_RECORDS SHOWN:_
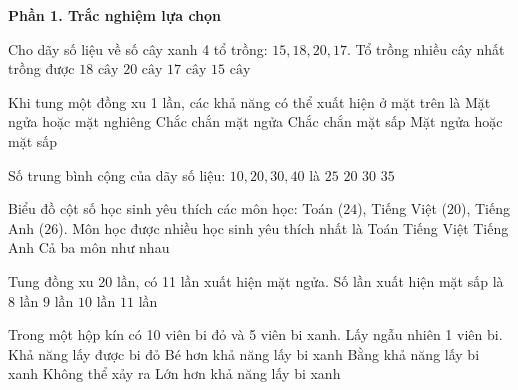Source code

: \textbf{Phần 1. Trắc nghiệm lựa chọn}

\begin{ex} %
Cho dãy số liệu về số cây xanh 4 tổ trồng: $15, 18, 20, 17$. Tổ trồng nhiều cây nhất trồng được
\choice
{$18\text{ cây}$}
{\True $20\text{ cây}$}
{$17\text{ cây}$}
{$15\text{ cây}$}
\end{ex}

\begin{ex} %
Khi tung một đồng xu 1 lần, các khả năng có thể xuất hiện ở mặt trên là
\choice
{Mặt ngửa hoặc mặt nghiêng}
{Chắc chắn mặt ngửa}
{Chắc chắn mặt sấp}
{\True Mặt ngửa hoặc mặt sấp}
\end{ex}

\begin{ex} %
Số trung bình cộng của dãy số liệu: $10, 20, 30, 40$ là
\choice
{\True $25$}
{$20$}
{$30$}
{$35$}
\end{ex}

\begin{ex} %
Biểu đồ cột số học sinh yêu thích các môn học: Toán ($24$), Tiếng Việt ($20$), Tiếng Anh ($26$). Môn học được nhiều học sinh yêu thích nhất là
\choice
{Toán}
{Tiếng Việt}
{\True Tiếng Anh}
{Cả ba môn như nhau}
\end{ex}

\begin{ex} %
Tung đồng xu 20 lần, có 11 lần xuất hiện mặt ngửa. Số lần xuất hiện mặt sấp là
\choice
{$8$ lần}
{\True $9$ lần}
{$10$ lần}
{$11$ lần}
\end{ex}

\begin{ex} %
Trong một hộp kín có 10 viên bi đỏ và 5 viên bi xanh. Lấy ngẫu nhiên 1 viên bi. Khả năng lấy được bi đỏ
\choice
{Bé hơn khả năng lấy bi xanh}
{Bằng khả năng lấy bi xanh}
{Không thể xảy ra}
{\True Lớn hơn khả năng lấy bi xanh}
\end{ex}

_PROBLEM TO SOLVE:_
Your reply should be only the number of lines in the preceding data that include the word "Việt".

_SOLUTION TO THIS EXERCISE:_
2